Nous arrivâmes en silence à l'endroit où jaillit hors du bois un petit fleuve dont les flots rouges me font encore frissonner. Semblable au ruisseau du Bulicame (4) que les prostituées se partagent entre elles, il s'écoulait à travers le sable. Son lit et ses deux flancs et les bords extérieurs s'étaient durcis en pierre et je compris que c'était là que nous devions passer.

            — Parmi toutes les choses que je t'ai montrées depuis que nous avons franchi la porte dont l'entrée n'est refusée à personne, tes yeux n'ont rien vu d'aussi remarquable que ce fleuve dans lequel toute flamme s'éteint. Telles furent les paroles de mon guide et je le priai de m'accorder l'aliment dont il m'avait donné le désir.

                        — Il est au milieu de la mer un pays dévasté, me dit-il, dont le nom est la Crète et sous le roi de cette île le monde fut chaste. Là s'élève une montagne qui était autrefois fière de ses eaux, de sa verdure et qui s'appelait Ida. Maintenant elle est déserte comme une vieille chose. Rhéa la choisit pour berceau fidèle de son fils. Et afin de mieux le cacher, quand il pleurait, elle y faisait pousser des cris.

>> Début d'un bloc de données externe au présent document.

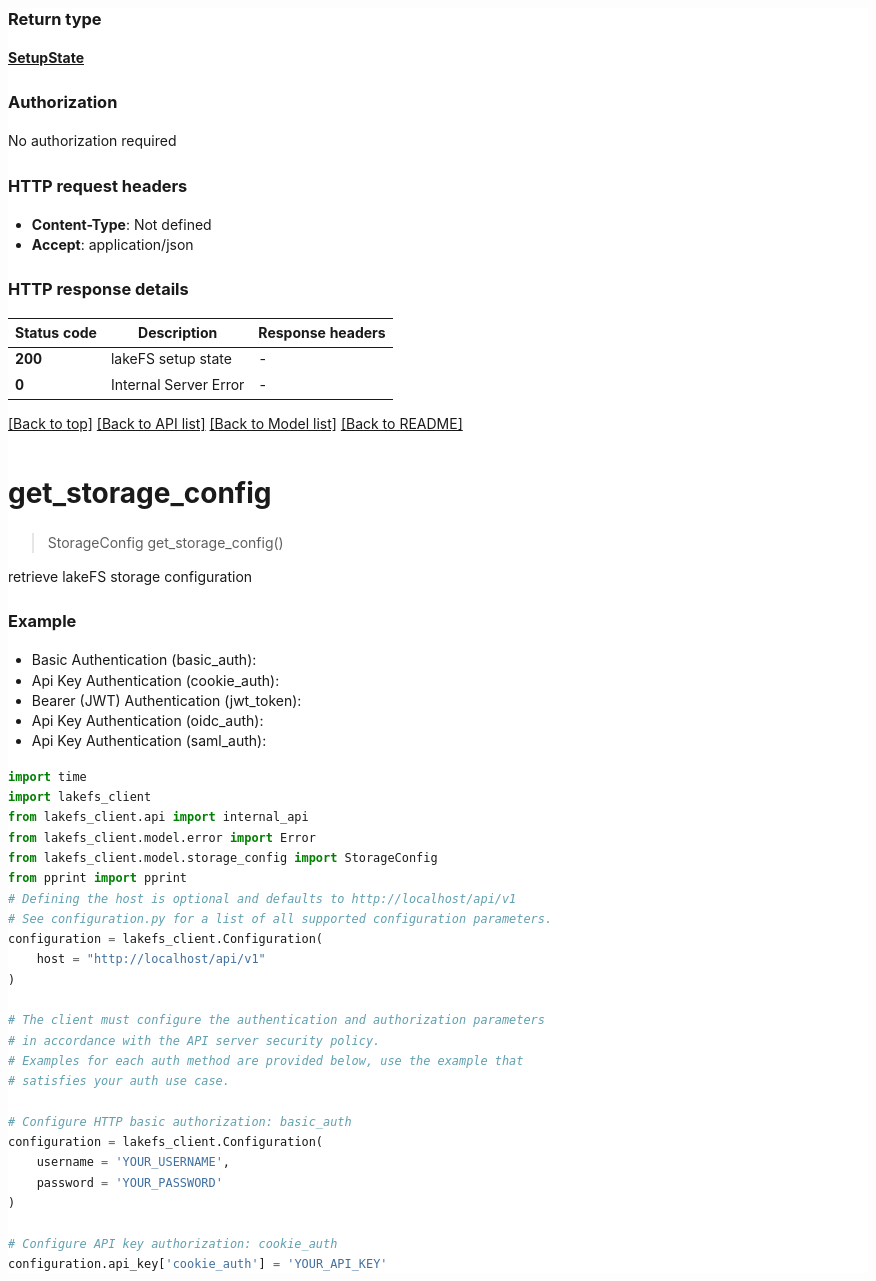 ### Return type

[**SetupState**](SetupState.md)

### Authorization

No authorization required

### HTTP request headers

 - **Content-Type**: Not defined
 - **Accept**: application/json


### HTTP response details

| Status code | Description | Response headers |
|-------------|-------------|------------------|
**200** | lakeFS setup state |  -  |
**0** | Internal Server Error |  -  |

[[Back to top]](#) [[Back to API list]](../README.md#documentation-for-api-endpoints) [[Back to Model list]](../README.md#documentation-for-models) [[Back to README]](../README.md)

# **get_storage_config**
> StorageConfig get_storage_config()



retrieve lakeFS storage configuration

### Example

* Basic Authentication (basic_auth):
* Api Key Authentication (cookie_auth):
* Bearer (JWT) Authentication (jwt_token):
* Api Key Authentication (oidc_auth):
* Api Key Authentication (saml_auth):

```python
import time
import lakefs_client
from lakefs_client.api import internal_api
from lakefs_client.model.error import Error
from lakefs_client.model.storage_config import StorageConfig
from pprint import pprint
# Defining the host is optional and defaults to http://localhost/api/v1
# See configuration.py for a list of all supported configuration parameters.
configuration = lakefs_client.Configuration(
    host = "http://localhost/api/v1"
)

# The client must configure the authentication and authorization parameters
# in accordance with the API server security policy.
# Examples for each auth method are provided below, use the example that
# satisfies your auth use case.

# Configure HTTP basic authorization: basic_auth
configuration = lakefs_client.Configuration(
    username = 'YOUR_USERNAME',
    password = 'YOUR_PASSWORD'
)

# Configure API key authorization: cookie_auth
configuration.api_key['cookie_auth'] = 'YOUR_API_KEY'

```
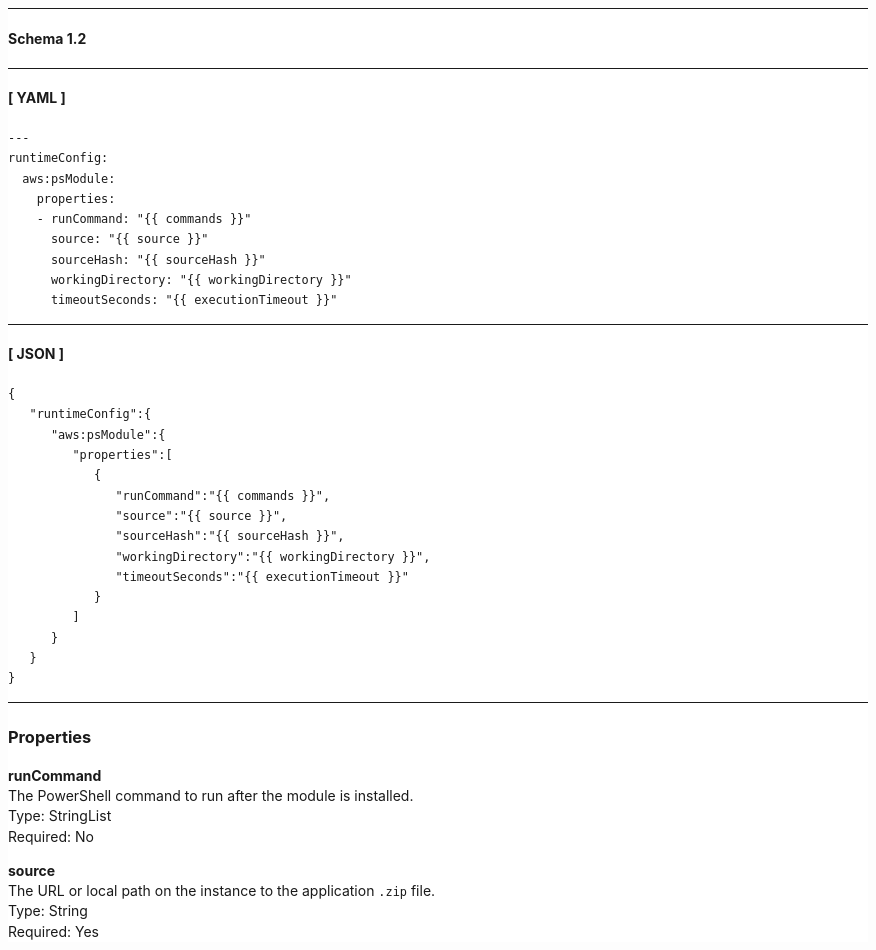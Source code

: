 ------

#### Schema 1\.2<a name="domainJoin-syntax-1.2"></a>

------
#### [ YAML ]

```
---
runtimeConfig:
  aws:psModule:
    properties:
    - runCommand: "{{ commands }}"
      source: "{{ source }}"
      sourceHash: "{{ sourceHash }}"
      workingDirectory: "{{ workingDirectory }}"
      timeoutSeconds: "{{ executionTimeout }}"
```

------
#### [ JSON ]

```
{
   "runtimeConfig":{
      "aws:psModule":{
         "properties":[
            {
               "runCommand":"{{ commands }}",
               "source":"{{ source }}",
               "sourceHash":"{{ sourceHash }}",
               "workingDirectory":"{{ workingDirectory }}",
               "timeoutSeconds":"{{ executionTimeout }}"
            }
         ]
      }
   }
}
```

------

### Properties<a name="psModule-properties"></a>

**runCommand**  
The PowerShell command to run after the module is installed\.  
Type: StringList  
Required: No

**source**  
The URL or local path on the instance to the application `.zip` file\.  
Type: String  
Required: Yes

                        Dans l'intérieur du mont se tient debout un grand vieillard qui tourne le dos à Damiette et qui regarde Rome comme son miroir. Sa tête est formée d'or fin, ses bras et sa poitrine sont d'argent pur. Puis il est de cuivre jusqu'à l'endroit où le corps se bifurque et le reste, jusqu'en bas, est du fer le plus beau. Sauf que son pied droit est d'argile, et qu'il pèse plus sur ce pied que sur l'autre. Chacune de ces parties, excepté l'or, est fendue d'une crevasse d'où des larmes tombent goutte à goutte et mêlées ensemble, percent la montagne. Puis, suivant leur cours, elles pénètrent dans cette vallée et y forment l'Achéron, le Styx, le Phlégéthon et descendant par un étroit canal jusqu'au fond de l'abîme, elles font le Cocyte. Comme tu verras cet étang, je ne t'en parle pas ici.

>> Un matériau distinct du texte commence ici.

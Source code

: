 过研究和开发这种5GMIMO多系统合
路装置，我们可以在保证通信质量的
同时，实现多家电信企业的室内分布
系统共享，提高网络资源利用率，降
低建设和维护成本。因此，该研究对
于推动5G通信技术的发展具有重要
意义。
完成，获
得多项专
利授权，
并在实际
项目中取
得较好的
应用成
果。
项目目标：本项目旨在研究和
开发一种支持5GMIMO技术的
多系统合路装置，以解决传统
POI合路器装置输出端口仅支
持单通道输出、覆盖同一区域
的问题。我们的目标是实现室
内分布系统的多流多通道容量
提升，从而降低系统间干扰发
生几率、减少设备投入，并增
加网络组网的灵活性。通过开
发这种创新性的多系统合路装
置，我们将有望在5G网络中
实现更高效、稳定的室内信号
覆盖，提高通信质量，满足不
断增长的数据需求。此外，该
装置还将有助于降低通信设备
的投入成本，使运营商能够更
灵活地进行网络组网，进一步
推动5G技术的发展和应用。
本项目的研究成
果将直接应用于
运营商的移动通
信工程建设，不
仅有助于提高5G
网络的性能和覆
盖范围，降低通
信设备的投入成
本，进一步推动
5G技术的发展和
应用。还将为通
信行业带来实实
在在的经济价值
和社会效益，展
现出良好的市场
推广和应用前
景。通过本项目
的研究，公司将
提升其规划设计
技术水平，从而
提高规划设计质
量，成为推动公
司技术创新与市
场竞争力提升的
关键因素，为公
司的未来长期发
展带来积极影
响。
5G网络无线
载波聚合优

                        Et moi: — Si ce ruisseau descend ainsi de notre monde, pourquoi ne le voyons-nous qu'à ce dernier bord? Et lui:— Tu sais que ce lieu est rond et quoique tu aies beaucoup marché vers la gauche, en descendant toujours, tu n'as pas encore parcouru le cercle entier. Or donc, si quelque objet nouveau nous apparaît, l'étonnement ne doit pas se peindre sur ton visage.

            — Maître, repris-je, où se trouvent le Phlégéthon et le Léthé? Tu ne parles pas de ce dernier et tu dis que l'autre est formé par cette source?

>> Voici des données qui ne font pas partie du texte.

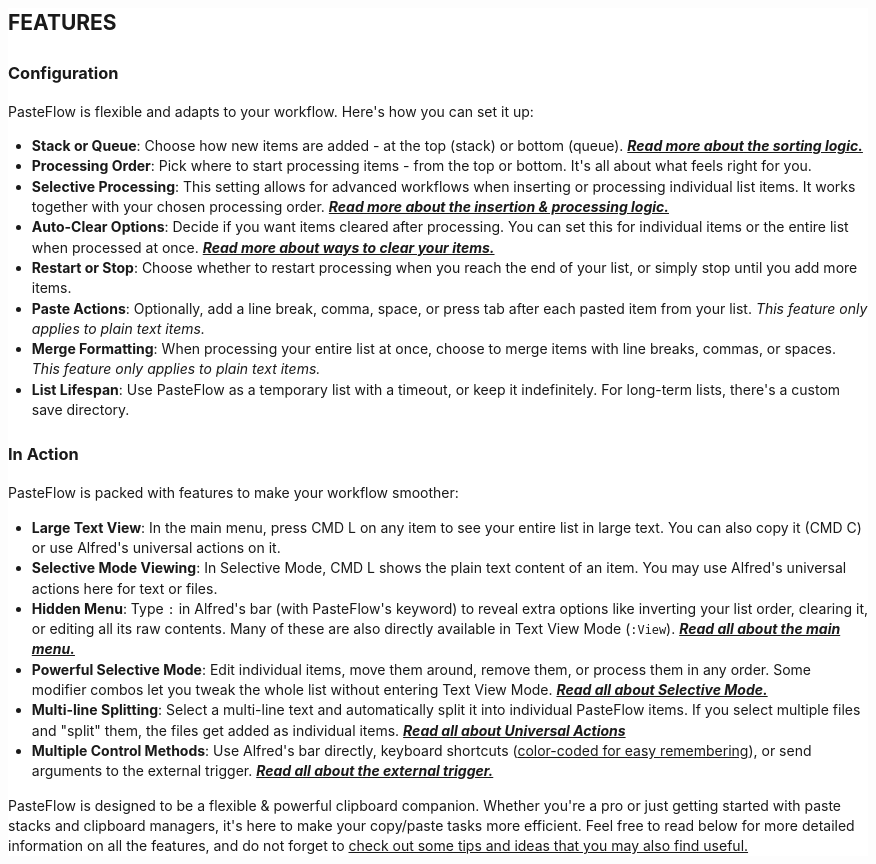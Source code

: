 ## FEATURES

### Configuration
PasteFlow is flexible and adapts to your workflow. Here's how you can set it up:

* **Stack or Queue**: Choose how new items are added - at the top (stack) or bottom (queue). [***Read more about the sorting logic.***](#the-sorting-logic)
* **Processing Order**: Pick where to start processing items - from the top or bottom. It's all about what feels right for you.
* **Selective Processing**: This setting allows for advanced workflows when inserting or processing individual list items. It works together with your chosen processing order. [***Read more about the insertion & processing logic.***](#the-processing-logic)
* **Auto-Clear Options**: Decide if you want items cleared after processing. You can set this for individual items or the entire list when processed at once. [***Read more about ways to clear your items.***](#clearing-items)
* **Restart or Stop**: Choose whether to restart processing when you reach the end of your list, or simply stop until you add more items.
* **Paste Actions**: Optionally, add a line break, comma, space, or press tab after each pasted item from your list. *This feature only applies to plain text items.*
* **Merge Formatting**: When processing your entire list at once, choose to merge items with line breaks, commas, or spaces. *This feature only applies to plain text items.*
* **List Lifespan**: Use PasteFlow as a temporary list with a timeout, or keep it indefinitely. For long-term lists, there's a custom save directory.

### In Action
PasteFlow is packed with features to make your workflow smoother:

* **Large Text View**: In the main menu, press CMD L on any item to see your entire list in large text. You can also copy it (CMD C) or use Alfred's universal actions on it.
* **Selective Mode Viewing**: In Selective Mode, CMD L shows the plain text content of an item. You may use Alfred's universal actions here for text or files.
* **Hidden Menu**: Type `:` in Alfred's bar (with PasteFlow's keyword) to reveal extra options like inverting your list order, clearing it, or editing all its raw contents. Many of these are also directly available in Text View Mode (`:View`). [***Read all about the main menu.***](#the-main-menu)
* **Powerful Selective Mode**: Edit individual items, move them around, remove them, or process them in any order. Some modifier combos let you tweak the whole list without entering Text View Mode. [***Read all about Selective Mode.***](#selective-mode)
* **Multi-line Splitting**: Select a multi-line text and automatically split it into individual PasteFlow items. If you select multiple files and "split" them, the files get added as individual items. [***Read all about Universal Actions***](#universal-actions)
* **Multiple Control Methods**: Use Alfred's bar directly, keyboard shortcuts ([color-coded for easy remembering](#custom-hotkeys)), or send arguments to the external trigger. [***Read all about the external trigger.***](#the-external-trigger)
  
PasteFlow is designed to be a flexible & powerful clipboard companion. Whether you're a pro or just getting started with paste stacks and clipboard managers, it's here to make your copy/paste tasks more efficient. Feel free to read below for more detailed information on all the features, and do not forget to [check out some tips and ideas that you may also find useful.](#closing--tips)

<p align="center">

            — Certes, tu me plais dans toutes tes questions, me répondit-il mais le bouillonnement de l'eau rouge devait répondre à une des demandes que tu me fais (5). Tu verras le Léthé mais hors de cette fosse, là où vont se laver les âmes quand le repentir a effacé le péché. Puis il dit : — Il est temps de quitter la forêt. Tâche de venir derrière moi. Les bords qui ne brûlent pas nous offrent un sentier et en tombant sur eux toute vapeur s'éteint.